Lorelle over at The Blog Herald is asking about bloggers success criteria
What is your definition of blogging success and popularity? What do you use to measure it?
I think it is important when starting to blog to at least spend a moment to think about why you are doing it, what you will get out if it, what you hope to achieve. That said, my goals have changed a great deal with my own blogging and are different with every new blog I launch.
The goal for this blog is quite simple. I am thinking about this stuff anyway. Nick and I talk about this stuff when our schedules align. Blogging my thoughts on new media means I have fun, because I enjoy blogging as an activity, and allows me to share my thoughts with more people and hopefully get some feedback. Yes I will look at my bloggers scorecard occasionally, compare my blog top trumps (visitors, subscribers, etc), but the goal here is quality of conversation. If I am getting good intelligent comments, particularly comments that actually change my opinion on a topic, that is success.
Performancing was all about building a community. The registered users,
the forum threads, comments, posts promoted to the homepage.
Contrast this with my first blog. I didn’t have a clue what I was doing. My personal homepage was more about cool features and the programming challenge, learning new programming developments. A big part was attention seeking, scanning the hit reports daily. Through this urge to gather more traffic I turned my attention to search engines and an interest in SEO.

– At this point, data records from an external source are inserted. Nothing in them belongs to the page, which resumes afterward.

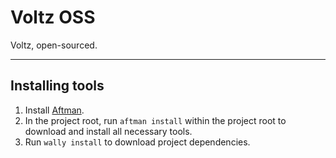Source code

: # Voltz OSS

Voltz, open-sourced.

---

## Installing tools

1. Install [Aftman](https://github.com/LPGhatguy/aftman).
2. In the project root, run `aftman install` within the project root to download and install all necessary tools.
3. Run `wally install` to download project dependencies.
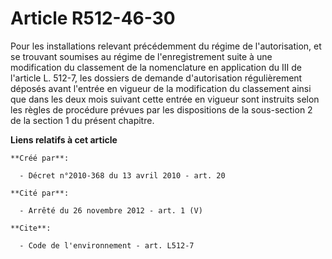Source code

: # Article R512-46-30

Pour les installations relevant précédemment du régime de l'autorisation, et se trouvant soumises au régime de
l'enregistrement suite à une modification du classement de la nomenclature en application du III de l'article L. 512-7, les
dossiers de demande d'autorisation régulièrement déposés avant l'entrée en vigueur de la modification du classement ainsi que
dans les deux mois suivant cette entrée en vigueur sont instruits selon les règles de procédure prévues par les dispositions
de la sous-section 2 de la section 1 du présent chapitre.

**Liens relatifs à cet article**

	**Créé par**:

	  - Décret n°2010-368 du 13 avril 2010 - art. 20

	**Cité par**:

	  - Arrêté du 26 novembre 2012 - art. 1 (V)

	**Cite**:

	  - Code de l'environnement - art. L512-7
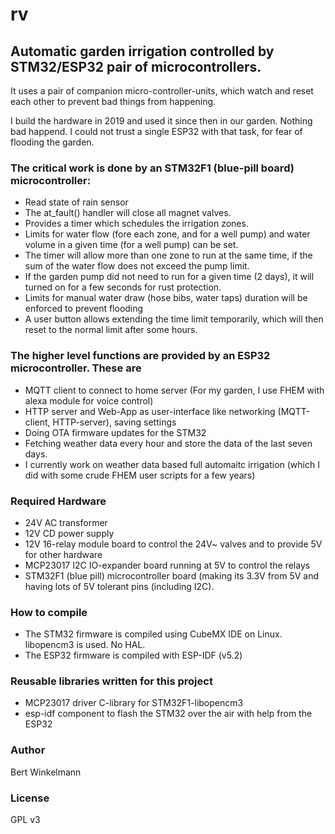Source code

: # rv

## Automatic garden irrigation controlled by STM32/ESP32 pair of microcontrollers.

 It uses a pair of companion micro-controller-units, which watch and reset each other to prevent bad things from happening.
 
 I build the hardware in 2019 and used it since then in our garden. Nothing bad happend. I could not trust a single ESP32 with that task, for fear of flooding the garden.
 
### The critical work is done by an STM32F1 (blue-pill board) microcontroller:
 * Read state of rain sensor
 * The at_fault() handler will close all magnet valves.
 * Provides a timer which schedules the irrigation zones.
 * Limits for water flow (fore each zone, and for a well pump) and water volume in a given time (for a well pump) can be set.
 * The timer will allow more than one zone to run at the same time, if the sum of the water flow does not exceed the pump limit.
 * If the garden pump did not need to run for a given time (2 days), it will turned on for a few seconds for rust protection.
 * Limits for manual water draw (hose bibs, water taps) duration will be enforced to prevent flooding
 * A user button allows extending the time limit temporarily, which will then reset to the normal limit after some hours.
        
### The higher level functions are provided by an ESP32 microcontroller. These are
 * MQTT client to connect to home server (For my garden, I use FHEM with alexa module for voice control)
 * HTTP server and Web-App as user-interface like networking (MQTT-client, HTTP-server), saving settings
 * Doing OTA firmware updates for the STM32
 * Fetching weather data every hour and store the data of the last seven days.
 * I currently work on weather data based full automaitc irrigation (which I did with some crude FHEM user scripts for a few years)
    
    
### Required Hardware
* 24V AC transformer
* 12V CD power supply
* 12V 16-relay module board to control the 24V~ valves and to provide 5V for other hardware
* MCP23017 I2C IO-expander board running at 5V to control the relays
* STM32F1 (blue pill) microcontroller board (making its 3.3V from 5V and having lots of 5V tolerant pins (including I2C).

### How to compile
*  The STM32 firmware is compiled using CubeMX IDE on Linux. libopencm3 is used. No HAL.
*  The ESP32 firmware is compiled with ESP-IDF (v5.2)

### Reusable libraries written for this project
* MCP23017 driver C-library for STM32F1-libopencm3
* esp-idf component to flash the STM32 over the air with help from the ESP32

### Author
Bert Winkelmann

### License
GPL v3

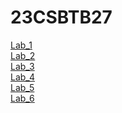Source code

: # 23CSBTB27
<a href ="https://github.com/2303A51297/23CSBTB27/blob/main/Lab_1.ipynb">Lab_1</a></br>
<a href = "https://github.com/2303A51297/23CSBTB27/blob/main/Lab_2.ipynb">Lab_2</a></br>
<a href = "https://github.com/2303A51297/23CSBTB27/blob/main/Lab_3.ipynb">Lab_3</a></br>
<a href = "https://github.com/2303A51297/23CSBTB27/blob/main/Lab_4.ipynb">Lab_4</a></br>
<a href = "https://github.com/2303A51297/23CSBTB27/blob/main/Lab_5.ipynb">Lab_5</a></br>
<a href = "https://github.com/2303A51297/23CSBTB27/blob/main/Lab_6.ipynb">Lab_6</a></br>
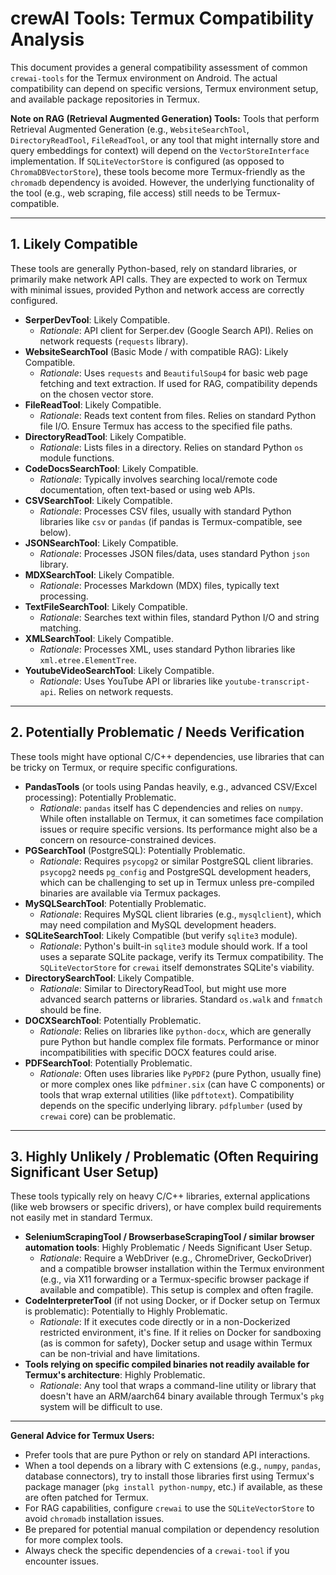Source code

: # crewAI Tools: Termux Compatibility Analysis

This document provides a general compatibility assessment of common `crewai-tools` for the Termux environment on Android. The actual compatibility can depend on specific versions, Termux environment setup, and available package repositories in Termux.

**Note on RAG (Retrieval Augmented Generation) Tools:**
Tools that perform Retrieval Augmented Generation (e.g., `WebsiteSearchTool`, `DirectoryReadTool`, `FileReadTool`, or any tool that might internally store and query embeddings for context) will depend on the `VectorStoreInterface` implementation. If `SQLiteVectorStore` is configured (as opposed to `ChromaDBVectorStore`), these tools become more Termux-friendly as the `chromadb` dependency is avoided. However, the underlying functionality of the tool (e.g., web scraping, file access) still needs to be Termux-compatible.

---

## 1. Likely Compatible

These tools are generally Python-based, rely on standard libraries, or primarily make network API calls. They are expected to work on Termux with minimal issues, provided Python and network access are correctly configured.

*   **SerperDevTool**: Likely Compatible.
    *   *Rationale*: API client for Serper.dev (Google Search API). Relies on network requests (`requests` library).
*   **WebsiteSearchTool** (Basic Mode / with compatible RAG): Likely Compatible.
    *   *Rationale*: Uses `requests` and `BeautifulSoup4` for basic web page fetching and text extraction. If used for RAG, compatibility depends on the chosen vector store.
*   **FileReadTool**: Likely Compatible.
    *   *Rationale*: Reads text content from files. Relies on standard Python file I/O. Ensure Termux has access to the specified file paths.
*   **DirectoryReadTool**: Likely Compatible.
    *   *Rationale*: Lists files in a directory. Relies on standard Python `os` module functions.
*   **CodeDocsSearchTool**: Likely Compatible.
    *   *Rationale*: Typically involves searching local/remote code documentation, often text-based or using web APIs.
*   **CSVSearchTool**: Likely Compatible.
    *   *Rationale*: Processes CSV files, usually with standard Python libraries like `csv` or `pandas` (if pandas is Termux-compatible, see below).
*   **JSONSearchTool**: Likely Compatible.
    *   *Rationale*: Processes JSON files/data, uses standard Python `json` library.
*   **MDXSearchTool**: Likely Compatible.
    *   *Rationale*: Processes Markdown (MDX) files, typically text processing.
*   **TextFileSearchTool**: Likely Compatible.
    *   *Rationale*: Searches text within files, standard Python I/O and string matching.
*   **XMLSearchTool**: Likely Compatible.
    *   *Rationale*: Processes XML, uses standard Python libraries like `xml.etree.ElementTree`.
*   **YoutubeVideoSearchTool**: Likely Compatible.
    *   *Rationale*: Uses YouTube API or libraries like `youtube-transcript-api`. Relies on network requests.

---

## 2. Potentially Problematic / Needs Verification

These tools might have optional C/C++ dependencies, use libraries that can be tricky on Termux, or require specific configurations.

*   **PandasTools** (or tools using Pandas heavily, e.g., advanced CSV/Excel processing): Potentially Problematic.
    *   *Rationale*: `pandas` itself has C dependencies and relies on `numpy`. While often installable on Termux, it can sometimes face compilation issues or require specific versions. Its performance might also be a concern on resource-constrained devices.
*   **PGSearchTool** (PostgreSQL): Potentially Problematic.
    *   *Rationale*: Requires `psycopg2` or similar PostgreSQL client libraries. `psycopg2` needs `pg_config` and PostgreSQL development headers, which can be challenging to set up in Termux unless pre-compiled binaries are available via Termux packages.
*   **MySQLSearchTool**: Potentially Problematic.
    *   *Rationale*: Requires MySQL client libraries (e.g., `mysqlclient`), which may need compilation and MySQL development headers.
*   **SQLiteSearchTool**: Likely Compatible (but verify `sqlite3` module).
    *   *Rationale*: Python's built-in `sqlite3` module should work. If a tool uses a separate SQLite package, verify its Termux compatibility. The `SQLiteVectorStore` for `crewai` itself demonstrates SQLite's viability.
*   **DirectorySearchTool**: Likely Compatible.
    *   *Rationale*: Similar to DirectoryReadTool, but might use more advanced search patterns or libraries. Standard `os.walk` and `fnmatch` should be fine.
*   **DOCXSearchTool**: Potentially Problematic.
    *   *Rationale*: Relies on libraries like `python-docx`, which are generally pure Python but handle complex file formats. Performance or minor incompatibilities with specific DOCX features could arise.
*   **PDFSearchTool**: Potentially Problematic.
    *   *Rationale*: Often uses libraries like `PyPDF2` (pure Python, usually fine) or more complex ones like `pdfminer.six` (can have C components) or tools that wrap external utilities (like `pdftotext`). Compatibility depends on the specific underlying library. `pdfplumber` (used by `crewai` core) can be problematic.

---

## 3. Highly Unlikely / Problematic (Often Requiring Significant User Setup)

These tools typically rely on heavy C/C++ libraries, external applications (like web browsers or specific drivers), or have complex build requirements not easily met in standard Termux.

*   **SeleniumScrapingTool / BrowserbaseScrapingTool / similar browser automation tools**: Highly Problematic / Needs Significant User Setup.
    *   *Rationale*: Require a WebDriver (e.g., ChromeDriver, GeckoDriver) and a compatible browser installation within the Termux environment (e.g., via X11 forwarding or a Termux-specific browser package if available and compatible). This setup is complex and often fragile.
*   **CodeInterpreterTool** (if not using Docker, or if Docker setup on Termux is problematic): Potentially to Highly Problematic.
    *   *Rationale*: If it executes code directly or in a non-Dockerized restricted environment, it's fine. If it relies on Docker for sandboxing (as is common for safety), Docker setup and usage within Termux can be non-trivial and have limitations.
*   **Tools relying on specific compiled binaries not readily available for Termux's architecture**: Highly Problematic.
    *   *Rationale*: Any tool that wraps a command-line utility or library that doesn't have an ARM/aarch64 binary available through Termux's `pkg` system will be difficult to use.

---

**General Advice for Termux Users:**
-   Prefer tools that are pure Python or rely on standard API interactions.
-   When a tool depends on a library with C extensions (e.g., `numpy`, `pandas`, database connectors), try to install those libraries first using Termux's package manager (`pkg install python-numpy`, etc.) if available, as these are often patched for Termux.
-   For RAG capabilities, configure `crewai` to use the `SQLiteVectorStore` to avoid `chromadb` installation issues.
-   Be prepared for potential manual compilation or dependency resolution for more complex tools.
-   Always check the specific dependencies of a `crewai-tool` if you encounter issues.
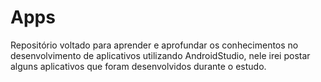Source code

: # Apps
Repositório voltado para aprender e aprofundar os conhecimentos no desenvolvimento de aplicativos utilizando AndroidStudio, nele irei postar alguns aplicativos que foram desenvolvidos durante o estudo.
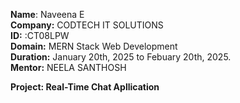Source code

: <b>Name</b>: Naveena E</br>
<b>Company:</b> CODTECH IT SOLUTIONS</br>
<b>ID:</b> :CT08LPW</br>
<b>Domain:</b> MERN Stack Web Development</br>
<b>Duration:</b> January 20th, 2025 to Febuary 20th, 2025.</br>
<b>Mentor:</b> NEELA SANTHOSH</br>

<b>Project: Real-Time Chat Apllication</b> <br/><br/>
<h3></h3>
<p> </p>
</br>
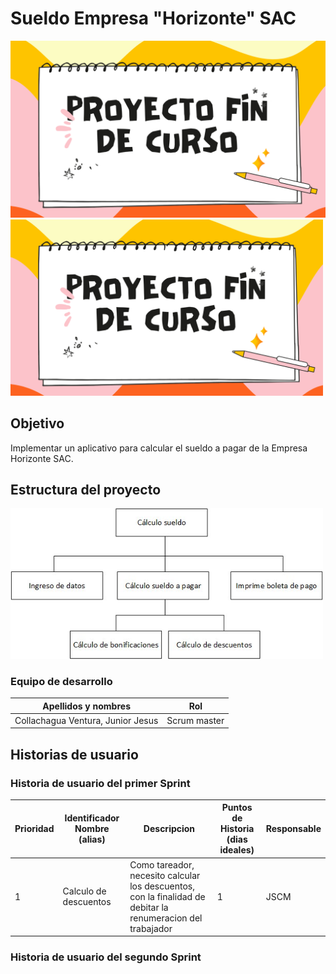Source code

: # Sueldo Empresa "Horizonte" SAC
![](/images/imagen.png)
<img src="images/imagen.png" width=500>

## Objetivo
Implementar un aplicativo para calcular el sueldo a pagar de la Empresa Horizonte SAC.
## Estructura del proyecto
<img src="/images/DiagramaHipo.jpg" width=500>

### Equipo de desarrollo
Apellidos y nombres | Rol
--------------- | ---------
Collachagua Ventura, Junior Jesus | Scrum master
## Historias de usuario 
### Historia de usuario del primer Sprint
Prioridad | Identificador Nombre (alias) | Descripcion | Puntos de Historia (dias ideales) | Responsable
-------- | ----------------- | -------------- | ------------ | ------------ 
1 | Calculo de descuentos | Como tareador, necesito calcular los descuentos, con la finalidad de debitar la renumeracion del trabajador | 1 | JSCM

### Historia de usuario del segundo Sprint
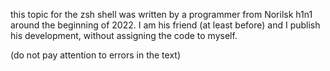 this topic for the zsh shell was written by a programmer from Norilsk h1n1 around the beginning of 2022.
I am his friend (at least before) and I publish his development, without assigning the code to myself.

(do not pay attention to errors in the text)
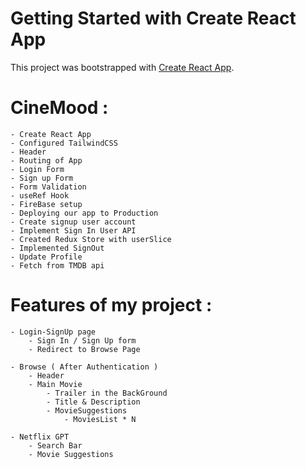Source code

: # Getting Started with Create React App

This project was bootstrapped with [Create React App](https://github.com/facebook/create-react-app).

# CineMood :
    - Create React App
    - Configured TailwindCSS
    - Header
    - Routing of App
    - Login Form 
    - Sign up Form 
    - Form Validation
    - useRef Hook
    - FireBase setup
    - Deploying our app to Production
    - Create signup user account
    - Implement Sign In User API
    - Created Redux Store with userSlice
    - Implemented SignOut
    - Update Profile
    - Fetch from TMDB api

# Features of my project :

    - Login-SignUp page
        - Sign In / Sign Up form
        - Redirect to Browse Page

    - Browse ( After Authentication )
        - Header
        - Main Movie
            - Trailer in the BackGround
            - Title & Description
            - MovieSuggestions
                - MoviesList * N

    - Netflix GPT
        - Search Bar
        - Movie Suggestions
        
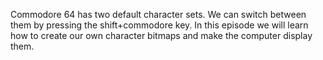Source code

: Commodore 64 has two default character sets. We can switch between them by pressing the shift+commodore key. 
In this episode we will learn how to create our own character bitmaps and make the computer display them.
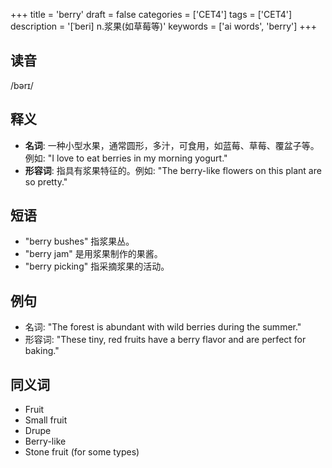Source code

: +++
title = 'berry'
draft = false
categories = ['CET4']
tags = ['CET4']
description = '[ˈberi] n.浆果(如草莓等)'
keywords = ['ai words', 'berry']
+++

## 读音
/bərɪ/

## 释义
- **名词**: 一种小型水果，通常圆形，多汁，可食用，如蓝莓、草莓、覆盆子等。例如: "I love to eat berries in my morning yogurt."
- **形容词**: 指具有浆果特征的。例如: "The berry-like flowers on this plant are so pretty."

## 短语
- "berry bushes" 指浆果丛。
- "berry jam" 是用浆果制作的果酱。
- "berry picking" 指采摘浆果的活动。

## 例句
- 名词: "The forest is abundant with wild berries during the summer."
- 形容词: "These tiny, red fruits have a berry flavor and are perfect for baking."

## 同义词
- Fruit
- Small fruit
- Drupe
- Berry-like
- Stone fruit (for some types)
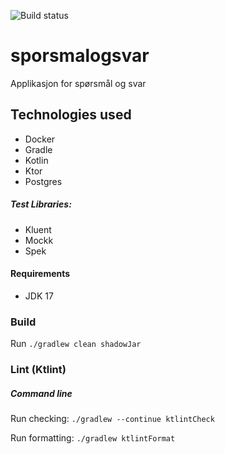![Build status](https://github.com/navikt/sporsmalogsvar/workflows/main/badge.svg?branch=master)

# sporsmalogsvar
Applikasjon for spørsmål og svar

## Technologies used

* Docker
* Gradle
* Kotlin
* Ktor
* Postgres

##### Test Libraries:

* Kluent
* Mockk
* Spek

#### Requirements

* JDK 17

### Build

Run `./gradlew clean shadowJar`

### Lint (Ktlint)
##### Command line
Run checking: `./gradlew --continue ktlintCheck`

Run formatting: `./gradlew ktlintFormat`

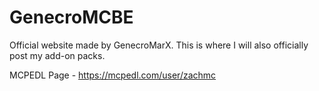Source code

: # GenecroMCBE
Official website made by GenecroMarX. This is where I will also officially post my add-on packs.

MCPEDL Page - https://mcpedl.com/user/zachmc
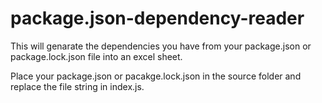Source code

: # package.json-dependency-reader
 This will genarate the dependencies you have from your package.json or package.lock.json file into an excel sheet.

 Place your package.json or pacakge.lock.json in the source folder and replace the file string in index.js.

Blogging is great for teaching yourself a new subject and learning a new subject provides ideal content for a blog. My digital SLR blog was started with this in mind. DSLRBlog unlike the others of mine you might have seen does have advertising, those ads help keep my camera gear addiction from bankrupting me. Writing that blog, explaining to others things I have myself been learning, plus the connections I have made through it has helped me learn more about photography than I ever would have otherwise.
One thing I don’t do normally is to blog purely for the money. With my current bank balance this is going to have to change, heh. It is sometimes a secondary motivation, but I haven’t built a site purely for income since my affiliate marketing days. What is more common for me now is to recognise after building or writing something that I could monetize it and apply ads or an affiliate link as an afterthought.
Blogging with a clear goal is probably a contributing factor in achieving success. Focus is good. Keeping your eye on the prize, plus making decisions with your goal as a litmus test keeps you on track. Seth Godin blogs to sell books. Brian Clarke blogs partly to generate leads. As does Andy Hagans.
Only when you know what you want out of your blogging can you tell if you are getting something back in return for the time you spend doing it. Your Return on Blogging Investment. If you don’t have a goal for your blogging, perhaps you should decide on one?